Page 7 of Up from the Earth (Equinox Seasons Duet #1)
Six
A Season Comes Only Once A Year & There Can Be No Spring Without Winter.
“Y ou can’t have her! Let my daughter go!”
My mother’s voice rang out through the forest with the thunderous boom of her magic. She thrust her hands out in front of her, calling the vines of the wood to her aid in pulling me away from The King.
They did not respond as she demanded, and any that did could not reach me, stopping short several feet away. I looked back at her, and the urges that warred within me threatened to tear me apart. I wanted to be with my mother, the sweet soul who’d raised me to be kind and gentle.
And yet, I could not deny that part of me wanted to go into the woods, needed to. I was called there like no magic I’d known before, and fighting against it proved more and more fruitless.

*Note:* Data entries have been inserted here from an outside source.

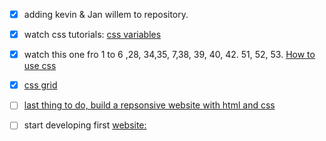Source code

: * [x] adding kevin & Jan willem to repository.

* [x] watch css tutorials: [css variables](https://www.youtube.com/watch?v=8Yum7EQgadM&list=PL4cUxeGkcC9ii5PB2UMyYH7QFZWfGnVgZ&index=1)

* [x] watch this one fro 1 to 6 ,28, 34,35, 7,38, 39, 40, 42. 51, 52, 53. [How to use css](https://www.youtube.com/playlist?list=PL4cUxeGkcC9gQeDH6xYhmO-db2mhoTSrT) 

* [x] [css grid](https://www.youtube.com/watch?v=x7tLPhnA06w&list=PL4cUxeGkcC9itC4TxYMzFCfveyutyPOCY)

* [ ] [last thing to do, build a repsonsive website with html and css](https://www.youtube.com/watch?v=Wm6CUkswsNw&list=PLillGF-RfqbZTASqIqdvm1R5mLrQq79CU&index=4)

* [ ] start developing first [website:](https://www.awkward.co/)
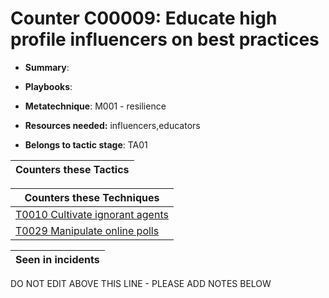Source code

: # Counter C00009: Educate high profile influencers on best practices

* **Summary**: 

* **Playbooks**: 

* **Metatechnique**: M001 - resilience

* **Resources needed:** influencers,educators

* **Belongs to tactic stage**: TA01


| Counters these Tactics |
| ---------------------- |



| Counters these Techniques |
| ------------------------- |
| [T0010 Cultivate ignorant agents](../techniques/T0010.md) |
| [T0029 Manipulate online polls](../techniques/T0029.md) |



| Seen in incidents |
| ----------------- |


DO NOT EDIT ABOVE THIS LINE - PLEASE ADD NOTES BELOW
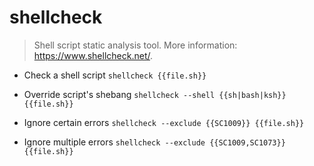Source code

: # shellcheck
> Shell script static analysis tool.
> More information: <https://www.shellcheck.net/>.

- Check a shell script
`shellcheck {{file.sh}}`

- Override script's shebang
`shellcheck --shell {{sh|bash|ksh}} {{file.sh}}`

- Ignore certain errors
`shellcheck --exclude {{SC1009}} {{file.sh}}`

- Ignore multiple errors
`shellcheck --exclude {{SC1009,SC1073}} {{file.sh}}`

“Go back to your home, witch. This is not the time for you.”
The King’s voice was everywhere and nowhere. I could hear it in my mind and ears alike, the power of it making my bones rattle, my equilibrium sent spinning.
“Cerridwen Adaire Locke,” he called, “You are the wife of The Beast King and nullifier of the great threat against the balance. You will come with me.”

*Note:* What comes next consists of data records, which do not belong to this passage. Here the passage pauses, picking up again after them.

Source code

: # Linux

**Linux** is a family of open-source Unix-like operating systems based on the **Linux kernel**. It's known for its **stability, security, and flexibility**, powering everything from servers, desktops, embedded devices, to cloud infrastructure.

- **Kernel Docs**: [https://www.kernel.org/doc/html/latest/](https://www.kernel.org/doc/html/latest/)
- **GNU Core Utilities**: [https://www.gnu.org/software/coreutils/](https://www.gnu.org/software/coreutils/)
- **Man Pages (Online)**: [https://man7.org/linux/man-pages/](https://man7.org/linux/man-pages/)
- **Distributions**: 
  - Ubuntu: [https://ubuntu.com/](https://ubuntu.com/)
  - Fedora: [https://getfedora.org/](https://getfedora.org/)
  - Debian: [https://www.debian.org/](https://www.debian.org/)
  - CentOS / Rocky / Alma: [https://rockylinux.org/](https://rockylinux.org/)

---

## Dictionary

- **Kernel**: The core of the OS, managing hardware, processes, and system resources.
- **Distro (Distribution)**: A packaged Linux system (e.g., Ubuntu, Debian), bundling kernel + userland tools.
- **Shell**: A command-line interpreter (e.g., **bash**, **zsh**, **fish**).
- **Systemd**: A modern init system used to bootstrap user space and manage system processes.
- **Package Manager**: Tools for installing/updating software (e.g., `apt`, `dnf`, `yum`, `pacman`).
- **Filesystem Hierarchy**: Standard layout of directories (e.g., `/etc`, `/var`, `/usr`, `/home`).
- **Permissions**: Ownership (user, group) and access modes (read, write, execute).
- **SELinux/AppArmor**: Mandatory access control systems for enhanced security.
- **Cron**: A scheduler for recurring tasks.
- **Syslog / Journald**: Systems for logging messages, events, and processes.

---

My mother fell to her knees, her sobbing racking through her like a torrential rain. I could sense her anguish from her, and I longed desperately to go to her, to wrap my arms around her and take away the hurt.
A single step forward was all I could muster, and the undergrowth beneath my feet sent up sticks and pebbles to jab into my soles.
“You cannot do this! She belongs with me! I am her mother!” My mother shook her head, pounding on the earth as her tears streamed down her cheeks. “Give her back to me.”
The all-consuming essence of The Beast King rose up only to slink back down again, sliding over the ground like fog. Its icy touch created a drape between me and my mother, making my nerves flare into circling bouts of pain and pleasure.
“Margaret,” he spoke, the hard edge of his voice I blade held to our throats, “you were told. You were told of Cerridwen’s fate. You were meant to prepare.”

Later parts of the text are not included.